Americans splurge at Walmart, Target as stimulus checks kick in

Americans splurge at Walmart, Target as stimulus checks kick in

Shopper walks past milk and dairy display case at Target store during the outbreak of coronavirus d
FILE PHOTO: A shopper walks past the milk and dairy display case at a Target store in Manhattan during the outbreak of the coronavirus disease (COVID-19) in New York City, New York, U.S., April 1, 2020. REUTERS/Brendan Mcdermid

REUTERS: The Trump Administration's coronavirus relief payment provided a fillip to sales of major retailers in April as millions of Americans used the money to buy everything from video games to sewing machines even as the country struggles with record job losses.

Walmart and Target noted in their earnings call this week that quarterly comparable sales, which rose about 10per cent, got a major boost from increased demand for non-essentials at the end of last month.

"Call it relief spending, as it was heavily influenced by stimulus dollars," Walmart Chief Executive Doug McMillon said on Tuesday, citing a jump in sales of clothing, televisions, video games, sporting goods and toys.

The U.S. government doled out relief checks of US$1,200 in late April to help tens of millions of households cover essentials and cope with the financial distress brought on by the coronavirus pandemic as job losses reached 20 million.

However, as lockdown restrictions were eased, Americans moved away from stockpiling staples and instead splurged on discretionary big-ticket items, helping boost margins for retailers.

The shift also helped specialty retailers such as Best Buy and Advance Auto Parts.

"We did see an increase on the week of the stimulus, but the week after the stimulus was better ... And then two weeks after was better than one week after.
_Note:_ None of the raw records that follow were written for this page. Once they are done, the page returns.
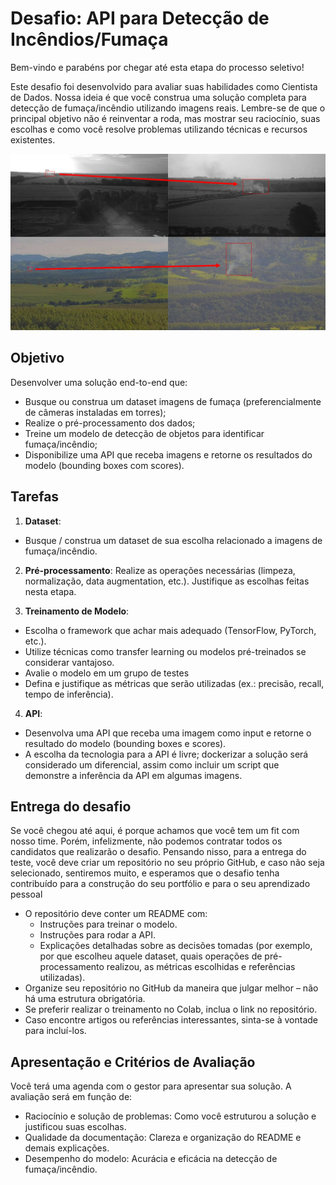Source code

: # Desafio: API para Detecção de Incêndios/Fumaça

Bem-vindo e parabéns por chegar até esta etapa do processo seletivo!

Este desafio foi desenvolvido para avaliar suas habilidades como Cientista de Dados. Nossa ideia é que você construa uma solução completa para detecção de fumaça/incêndio utilizando imagens reais. Lembre-se de que o principal objetivo não é reinventar a roda, mas mostrar seu raciocínio, suas escolhas e como você resolve problemas utilizando técnicas e recursos existentes.

![Exemplos de detecção de fumaça](./smoke_examples.jpg)

## Objetivo
Desenvolver uma solução end-to-end que:
- Busque ou construa um dataset imagens de fumaça (preferencialmente de câmeras instaladas em torres);
- Realize o pré-processamento dos dados;
- Treine um modelo de detecção de objetos para identificar fumaça/incêndio;
- Disponibilize uma API que receba imagens e retorne os resultados do modelo (bounding boxes com scores).

## Tarefas
1. **Dataset**:
  - Busque / construa um dataset de sua escolha relacionado a imagens de fumaça/incêndio.

2. **Pré-processamento**: Realize as operações necessárias (limpeza, normalização, data augmentation, etc.). Justifique as escolhas feitas nesta etapa.

3. **Treinamento de Modelo**:
- Escolha o framework que achar mais adequado (TensorFlow, PyTorch, etc.).
- Utilize técnicas como transfer learning ou modelos pré-treinados se considerar vantajoso.
- Avalie o modelo em um grupo de testes
- Defina e justifique as métricas que serão utilizadas (ex.: precisão, recall, tempo de inferência).

4. **API**:
- Desenvolva uma API que receba uma imagem como input e retorne o resultado do modelo (bounding boxes e scores).
- A escolha da tecnologia para a API é livre; dockerizar a solução será considerado um diferencial, assim como incluir um script que demonstre a inferência da API em algumas imagens.

## Entrega do desafio
Se você chegou até aqui, é porque achamos que você tem um fit com nosso time. Porém, infelizmente, não podemos contratar todos os candidatos que realizarão o desafio. Pensando nisso, para a entrega do teste, você deve criar um repositório no seu próprio GitHub, e caso não seja selecionado, sentiremos muito, e esperamos que o desafio tenha contribuído para a construção do seu portfólio e para o seu aprendizado pessoal

- O repositório deve conter um README com:
  - Instruções para treinar o modelo.
  - Instruções para rodar a API.
  - Explicações detalhadas sobre as decisões tomadas (por exemplo, por que escolheu aquele dataset, quais operações de pré-processamento realizou, as métricas escolhidas e referências utilizadas).
- Organize seu repositório no GitHub da maneira que julgar melhor – não há uma estrutura obrigatória.
- Se preferir realizar o treinamento no Colab, inclua o link no repositório.
- Caso encontre artigos ou referências interessantes, sinta-se à vontade para incluí-los.

## Apresentação e Critérios de Avaliação

Você terá uma agenda com o gestor para apresentar sua solução.
A avaliação será em função de: 
- Raciocínio e solução de problemas: Como você estruturou a solução e justificou suas escolhas.
- Qualidade da documentação: Clareza e organização do README e demais explicações.
- Desempenho do modelo: Acurácia e eficácia na detecção de fumaça/incêndio.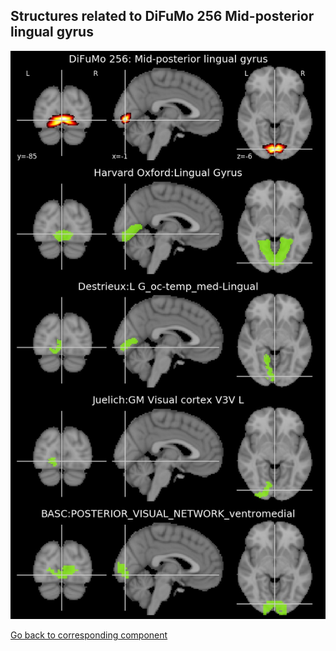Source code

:


## Structures related to DiFuMo 256 Mid-posterior lingual gyrus

![78](78.jpg "Structures related to DiFuMo 256 Mid-posterior lingual gyrus")

[Go back to corresponding component](https://parietal-inria.github.io/DiFuMo/256/html/78.html)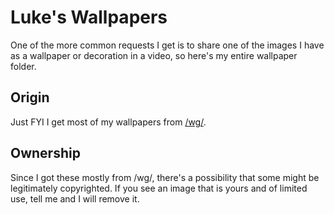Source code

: # Luke's Wallpapers

One of the more common requests I get is to share one of the images I have as a wallpaper or decoration in a video, so here's my entire wallpaper folder.

## Origin

Just FYI I get most of my wallpapers from [/wg/](http://4chan.org/wg).

## Ownership

Since I got these mostly from /wg/, there's a possibility that some might be legitimately copyrighted. If you see an image that is yours and of limited use, tell me and I will remove it.
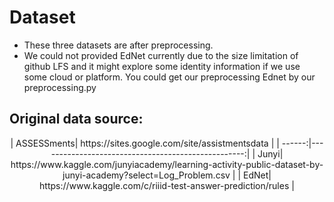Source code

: # Dataset

- These three datasets are after preprocessing.
- We could not provided EdNet currently due to the size limitation of github LFS and it might explore some identity information if we use some cloud or platform. You could get our preprocessing Ednet by our preprocessing.py


## Original data source:
<center>
| ASSESSments| https://sites.google.com/site/assistmentsdata |
| ------:|---------------------------------------------------:|
| Junyi| https://www.kaggle.com/junyiacademy/learning-activity-public-dataset-by-junyi-academy?select=Log_Problem.csv |
| EdNet| https://www.kaggle.com/c/riiid-test-answer-prediction/rules |
</center>
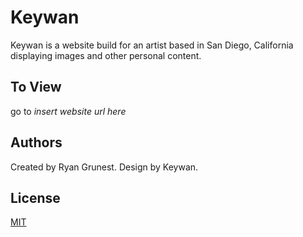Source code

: # Keywan

Keywan is a website build for an artist based in San Diego, California displaying images and other personal content.

## To View

go to _insert website url here_

## Authors

Created by Ryan Grunest. Design by Keywan.

## License

[MIT](https://choosealicense.com/licenses/mit/)
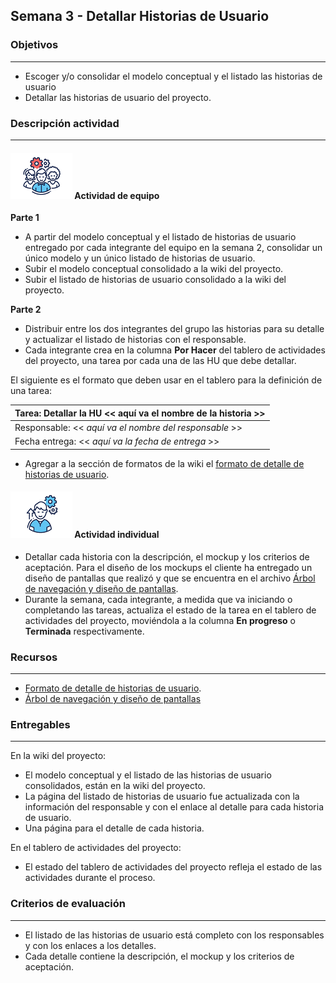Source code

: ## Semana 3 - Detallar Historias de Usuario

### Objetivos

---
* Escoger y/o consolidar el modelo conceptual y el listado las historias de usuario
* Detallar las historias de usuario del proyecto.


### Descripción actividad

---
#### ![](./../../assets/images/grupo.png) Actividad de equipo

**Parte 1**

* A partir del modelo conceptual y el listado de historias de usuario entregado por cada integrante del equipo en la semana 2, consolidar un único modelo y un único listado de historias de usuario. 
* Subir el modelo conceptual consolidado a la wiki del proyecto.
* Subir el listado de historias de usuario consolidado a la wiki del proyecto.


**Parte 2**

* Distribuir entre los dos integrantes del grupo las historias para su detalle y actualizar el listado de historias con el responsable. 
* Cada integrante crea en la columna **Por Hacer** del tablero de actividades del proyecto, una tarea por cada una de las HU que debe detallar. 

El siguiente es el formato que deben usar en el tablero para la definición de una tarea:

| Tarea: Detallar la HU \<\< aquí va el nombre de la historia >> |
| -------------------------------------------------------------- |
| Responsable: \<\< _aquí va el nombre del responsable_ >>       |
| Fecha entrega: \<\< _aquí va la fecha de entrega_ >>           |

* Agregar a la sección de formatos de la wiki el [formato de detalle de historias de usuario](MT1PEA-FM-DetalleHU.md). 
  
#### ![](./../../assets/images/individuo.png) Actividad individual

* Detallar cada historia con la descripción, el mockup y los criterios de aceptación. Para el diseño de los mockups el cliente ha entregado un diseño de pantallas que realizó y que se encuentra en el archivo [Árbol de navegación y diseño de pantallas](./../semana4/s4_arbol_de_navegacion).
* Durante la semana, cada integrante, a medida que va iniciando o completando las tareas, actualiza el
  estado de la tarea en el tablero de actividades del proyecto, moviéndola a la columna **En progreso** o **Terminada** respectivamente.

### Recursos

---
* [Formato de detalle de historias de usuario](MT1PEA-FM-DetalleHU). 
* [Árbol de navegación y diseño de pantallas](./../semana4/s4_arbol_de_navegacion)

### Entregables
 
---
En la wiki del proyecto:

* El modelo conceptual y el listado de las historias de usuario consolidados, están en la wiki del proyecto.
* La página del listado de historias de usuario fue actualizada con la información del responsable y con el enlace al detalle para cada historia de usuario.
* Una página para el detalle de cada historia.

En el tablero de actividades del proyecto:

* El estado del tablero de actividades del proyecto refleja el estado de las actividades durante el proceso.
  
### Criterios de evaluación

---
* El listado de las historias de usuario está completo con los responsables y con los enlaces a los detalles. 
* Cada detalle contiene la descripción, el mockup y los criterios de aceptación.  

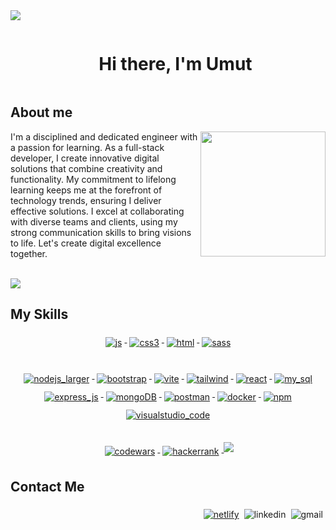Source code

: <!--horizontal divider(gradiant)-->
<img src="https://user-images.githubusercontent.com/73097560/115834477-dbab4500-a447-11eb-908a-139a6edaec5c.gif">

<!--h1 without bottom border-->

<div id="user-content-toc">
  <ul align="center">
    <summary><h1 style="display: inline-block">Hi there, I'm Umut</h1></summary>
  </ul>
</div>


<!--About Me-->

## About me
<div>

<picture> <img align="right" src="https://giphy.com/embed/xT9IgzoKnwFNmISR8I" width =200px></picture>

<p>
I'm a disciplined and dedicated engineer with a passion for learning. As a full-stack developer, I create innovative digital solutions that combine creativity and functionality. My commitment to lifelong learning keeps me at the forefront of technology trends, ensuring I deliver effective solutions. I excel at collaborating with diverse teams and clients, using my strong communication skills to bring visions to life. Let's create digital excellence together.

</p>
</div>


<br>
<img src="https://user-images.githubusercontent.com/73097560/115834477-dbab4500-a447-11eb-908a-139a6edaec5c.gif">


## My Skills

  <p align="center">
   <a href="#">
    <img src="https://img.shields.io/badge/JavaScript-323330?style=for-the-badge&logo=javascript&logoColor=F7DF1E" alt="js" style="vertical-align:top; margin:6px 4px">
  </a>  
   <a href="#">
    <img src="https://img.shields.io/badge/CSS3-1572B6?style=for-the-badge&logo=css3&logoColor=white" alt="css3" style="vertical-align:top; margin:6px 4px">
  </a>  
  </a> 
    <a href="#">
    <img src="https://img.shields.io/badge/HTML5-E34F26?style=for-the-badge&logo=html5&logoColor=white" alt="html" style="vertical-align:top; margin:6px 4px">
   <a href="#">
    <img src="https://img.shields.io/badge/Sass-CC6699?style=for-the-badge&logo=sass&logoColor=white" alt="sass" style="vertical-align:top; margin:6px 4px">
  </a>  
<br />

## 

<p align="center">
  <a href="#">
    <img src="https://img.shields.io/badge/Node%20js-339933?style=for-the-badge&logo=nodedotjs&logoColor=white" alt="nodejs_larger" style="vertical-align:top; margin:6px 4px">
  </a> 
  <a href="#">
    <img src="https://img.shields.io/badge/Bootstrap-563D7C?style=for-the-badge&logo=bootstrap&logoColor=white" alt="bootstrap" style="vertical-align:top; margin:6px 4px">
  </a>  
   <a href="#">
    <img src="https://img.shields.io/badge/Vite-B73BFE?style=for-the-badge&logo=vite&logoColor=FFD62E" alt="vite" style="vertical-align:top; margin:6px 4px">
  </a> 
  <a href="#">
    <img src="https://img.shields.io/badge/Tailwind_CSS-38B2AC?style=for-the-badge&logo=tailwind-css&logoColor=white" alt="tailwind" style="vertical-align:top; margin:6px 4px">
  </a> 
   <a href="#">
    <img src="https://img.shields.io/badge/React-20232A?style=for-the-badge&logo=react&logoColor=61DAFB" alt="react" style="vertical-align:top; margin:6px 4px">
  </a>   
   <a href="#">
    <img src="https://img.shields.io/badge/MySQL-005C84?style=for-the-badge&logo=mysql&logoColor=white" alt="my_sql" style="vertical-align:top; margin:6px 4px">
  </a> 
  <a href="#">
    <img src="https://img.shields.io/badge/Express%20js-000000?style=for-the-badge&logo=express&logoColor=white" alt="express_js" style="vertical-align:top; margin:6px 4px">
  </a> 
  <a href="#">
    <img src="https://img.shields.io/badge/MongoDB-4EA94B?style=for-the-badge&logo=mongodb&logoColor=white" alt="mongoDB" style="vertical-align:top; margin:6px 4px">
  </a> 
  <a href="#">
    <img src="https://img.shields.io/badge/Postman-FF6C37?style=for-the-badge&logo=Postman&logoColor=white" alt="postman" style="vertical-align:top; margin:6px 4px">
  </a> 
  <a href="#">
    <img src="https://img.shields.io/badge/Docker-2CA5E0?style=for-the-badge&logo=docker&logoColor=white" alt="docker" style="vertical-align:top; margin:6px 4px">
  </a> 
  <a href="#">
    <img src="https://img.shields.io/badge/npm-CB3837?style=for-the-badge&logo=npm&logoColor=white" alt="npm" style="vertical-align:top; margin:6px 4px">
  </a> 
  <a href="#">
    <img src="https://img.shields.io/badge/VSCode-0078D4?style=for-the-badge&logo=visual%20studio%20code&logoColor=white" alt="visualstudio_code" style="vertical-align:top; margin:6px 4px">
  </a> 
  <br />

  ## 
  
  <p align="center">
  <a href="#">
    <img src="https://img.shields.io/badge/Codewars-B1361E?style=for-the-badge&logo=Codewars&logoColor=white" alt="codewars" style="vertical-align:top; margin:6px 4px">
  </a> 
  <a href="#">
    <img src="https://img.shields.io/badge/-Hackerrank-2EC866?style=for-the-badge&logo=HackerRank&logoColor=white" alt="hackerrank" style="vertical-align:top; margin:6px 4px">
  </a> 



<img src="https://user-images.githubusercontent.com/73097560/115834477-dbab4500-a447-11eb-908a-139a6edaec5c.gif">

## Contact Me
<p align="right">
  <a href="mailto:umutpehlivan2078@gmail.com”">
    <img align="right" src="https://img.shields.io/badge/Gmail-D14836?style=for-the-badge&logo=gmail&logoColor=white" alt="gmail" style="vertical-align:top; margin:6px 4px">
  </a>  
  <a href="https://www.linkedin.com/in/umut-pehlivan-817b28174/">
    <img align="right" src="https://img.shields.io/badge/LinkedIn-0077B5?style=for-the-badge&logo=linkedin&logoColor=white" alt="linkedin" style="vertical-align:top; margin:6px 4px">
  </a> 
   <a href="https://umut-pehlivan.netlify.app/">
    <img src="https://img.shields.io/badge/Netlify-00C7B7?style=for-the-badge&logo=netlify&logoColor=white" alt="netlify" style="vertical-align:top; margin:6px 4px">
  </a>  
  </a>  
<br />
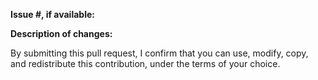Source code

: **Issue #, if available:**

**Description of changes:**

By submitting this pull request, I confirm that you can use, modify, copy, and redistribute this contribution, under the terms of your choice.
So we are seeing that sequential improvement," Advance Auto Chief Executive Tom Greco said.

Target CEO Brian Cornell said the company saw an increase in online and store traffic, both tied to the extra cash, but cautioned that the bump could be short-lived.

Edward Jones analyst Brain Yarbrough concurred, saying, "I wouldn't expect the trends you've seen in late April and potentially in the beginning of May to continue. That wouldn't be realistic."